Exercise details: Set down word for word the lines that begin the entries and run through the line containing "systems, and networks.". Give nothing further.

[Records contained in a dataset]
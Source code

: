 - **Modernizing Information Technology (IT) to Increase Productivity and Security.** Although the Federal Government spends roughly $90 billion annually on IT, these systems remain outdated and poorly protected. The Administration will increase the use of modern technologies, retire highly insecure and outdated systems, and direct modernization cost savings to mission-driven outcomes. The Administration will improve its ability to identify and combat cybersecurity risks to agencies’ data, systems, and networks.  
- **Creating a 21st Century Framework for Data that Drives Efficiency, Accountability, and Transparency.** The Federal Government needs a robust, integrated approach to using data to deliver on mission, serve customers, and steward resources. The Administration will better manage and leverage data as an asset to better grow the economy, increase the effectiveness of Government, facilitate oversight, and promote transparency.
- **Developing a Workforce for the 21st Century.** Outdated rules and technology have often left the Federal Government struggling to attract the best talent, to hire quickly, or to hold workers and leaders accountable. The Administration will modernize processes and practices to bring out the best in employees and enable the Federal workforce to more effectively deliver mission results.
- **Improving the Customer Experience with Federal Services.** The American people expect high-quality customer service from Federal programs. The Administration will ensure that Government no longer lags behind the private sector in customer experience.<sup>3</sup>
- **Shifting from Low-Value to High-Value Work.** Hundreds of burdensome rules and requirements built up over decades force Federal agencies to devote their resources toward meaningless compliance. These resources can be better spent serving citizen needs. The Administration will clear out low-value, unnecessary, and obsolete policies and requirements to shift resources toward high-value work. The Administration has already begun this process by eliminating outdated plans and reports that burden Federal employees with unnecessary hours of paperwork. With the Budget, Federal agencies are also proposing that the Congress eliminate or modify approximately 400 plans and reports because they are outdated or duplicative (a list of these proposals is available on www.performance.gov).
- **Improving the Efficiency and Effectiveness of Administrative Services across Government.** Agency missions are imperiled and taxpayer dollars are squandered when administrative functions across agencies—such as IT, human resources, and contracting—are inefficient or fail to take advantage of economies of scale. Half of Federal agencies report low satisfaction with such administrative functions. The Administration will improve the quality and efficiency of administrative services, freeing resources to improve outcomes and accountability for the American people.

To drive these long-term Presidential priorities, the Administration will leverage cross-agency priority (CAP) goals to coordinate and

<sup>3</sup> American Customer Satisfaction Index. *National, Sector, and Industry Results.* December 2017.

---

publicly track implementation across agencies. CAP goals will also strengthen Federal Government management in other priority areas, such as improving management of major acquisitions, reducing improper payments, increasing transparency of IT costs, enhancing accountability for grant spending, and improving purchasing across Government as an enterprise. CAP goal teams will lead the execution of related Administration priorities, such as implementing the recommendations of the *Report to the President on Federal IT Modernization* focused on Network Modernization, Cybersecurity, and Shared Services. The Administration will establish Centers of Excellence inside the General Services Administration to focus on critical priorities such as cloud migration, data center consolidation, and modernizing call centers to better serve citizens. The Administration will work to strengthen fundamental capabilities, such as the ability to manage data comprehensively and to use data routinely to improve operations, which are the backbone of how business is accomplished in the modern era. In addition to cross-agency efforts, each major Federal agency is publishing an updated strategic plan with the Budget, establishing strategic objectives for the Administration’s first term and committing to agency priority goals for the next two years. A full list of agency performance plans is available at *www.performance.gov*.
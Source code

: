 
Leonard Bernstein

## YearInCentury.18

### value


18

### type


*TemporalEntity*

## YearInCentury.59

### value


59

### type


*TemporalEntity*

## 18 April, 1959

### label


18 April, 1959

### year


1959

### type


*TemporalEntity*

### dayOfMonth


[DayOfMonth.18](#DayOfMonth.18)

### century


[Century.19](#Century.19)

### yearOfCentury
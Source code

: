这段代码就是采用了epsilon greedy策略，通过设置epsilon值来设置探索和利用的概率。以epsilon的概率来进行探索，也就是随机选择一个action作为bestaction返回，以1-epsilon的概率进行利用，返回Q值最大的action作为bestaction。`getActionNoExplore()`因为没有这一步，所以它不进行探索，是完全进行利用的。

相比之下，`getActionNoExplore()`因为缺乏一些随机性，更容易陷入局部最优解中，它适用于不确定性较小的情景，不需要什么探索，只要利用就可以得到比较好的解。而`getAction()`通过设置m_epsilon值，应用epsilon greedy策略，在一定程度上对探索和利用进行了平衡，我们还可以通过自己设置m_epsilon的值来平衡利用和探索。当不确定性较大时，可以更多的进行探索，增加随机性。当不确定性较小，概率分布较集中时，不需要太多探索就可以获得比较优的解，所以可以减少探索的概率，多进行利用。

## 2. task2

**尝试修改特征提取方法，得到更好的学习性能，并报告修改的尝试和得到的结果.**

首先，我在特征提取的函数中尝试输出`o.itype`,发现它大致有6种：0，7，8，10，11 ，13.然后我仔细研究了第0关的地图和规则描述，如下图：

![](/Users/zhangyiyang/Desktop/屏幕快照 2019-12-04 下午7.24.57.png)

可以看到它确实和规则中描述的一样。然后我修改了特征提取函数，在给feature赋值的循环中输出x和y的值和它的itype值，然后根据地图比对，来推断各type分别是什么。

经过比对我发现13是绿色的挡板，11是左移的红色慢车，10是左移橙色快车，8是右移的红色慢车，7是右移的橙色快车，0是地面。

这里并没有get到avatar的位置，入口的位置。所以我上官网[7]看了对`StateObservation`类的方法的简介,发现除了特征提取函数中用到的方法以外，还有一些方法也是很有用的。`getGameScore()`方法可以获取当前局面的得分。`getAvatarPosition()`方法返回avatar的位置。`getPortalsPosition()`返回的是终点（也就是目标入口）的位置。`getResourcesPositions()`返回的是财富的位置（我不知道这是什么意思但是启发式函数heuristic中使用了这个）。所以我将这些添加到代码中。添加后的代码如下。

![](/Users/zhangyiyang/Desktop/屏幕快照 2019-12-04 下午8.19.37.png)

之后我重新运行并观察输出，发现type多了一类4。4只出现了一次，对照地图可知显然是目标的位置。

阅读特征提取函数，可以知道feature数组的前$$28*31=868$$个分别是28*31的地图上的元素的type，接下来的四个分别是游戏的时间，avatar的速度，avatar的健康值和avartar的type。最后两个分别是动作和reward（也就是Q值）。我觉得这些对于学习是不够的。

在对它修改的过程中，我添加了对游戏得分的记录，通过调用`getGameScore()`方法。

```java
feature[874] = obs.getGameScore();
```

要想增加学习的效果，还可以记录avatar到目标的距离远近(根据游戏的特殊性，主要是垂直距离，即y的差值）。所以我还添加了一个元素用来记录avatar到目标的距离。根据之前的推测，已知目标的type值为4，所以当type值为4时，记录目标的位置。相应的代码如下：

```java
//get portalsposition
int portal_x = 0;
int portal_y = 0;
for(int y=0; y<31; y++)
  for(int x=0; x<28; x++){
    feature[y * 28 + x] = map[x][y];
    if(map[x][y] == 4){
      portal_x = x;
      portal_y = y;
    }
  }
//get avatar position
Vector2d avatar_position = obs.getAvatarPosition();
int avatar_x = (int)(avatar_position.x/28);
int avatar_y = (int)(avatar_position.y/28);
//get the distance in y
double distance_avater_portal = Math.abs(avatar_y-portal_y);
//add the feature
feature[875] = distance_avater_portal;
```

Answer to the exercise:
Source code

: - **Modernizing Information Technology (IT) to Increase Productivity and Security.** Although the Federal Government spends roughly $90 billion annually on IT, these systems remain outdated and poorly protected. The Administration will increase the use of modern technologies, retire highly insecure and outdated systems, and direct modernization cost savings to mission-driven outcomes. The Administration will improve its ability to identify and combat cybersecurity risks to agencies’ data, systems, and networks.  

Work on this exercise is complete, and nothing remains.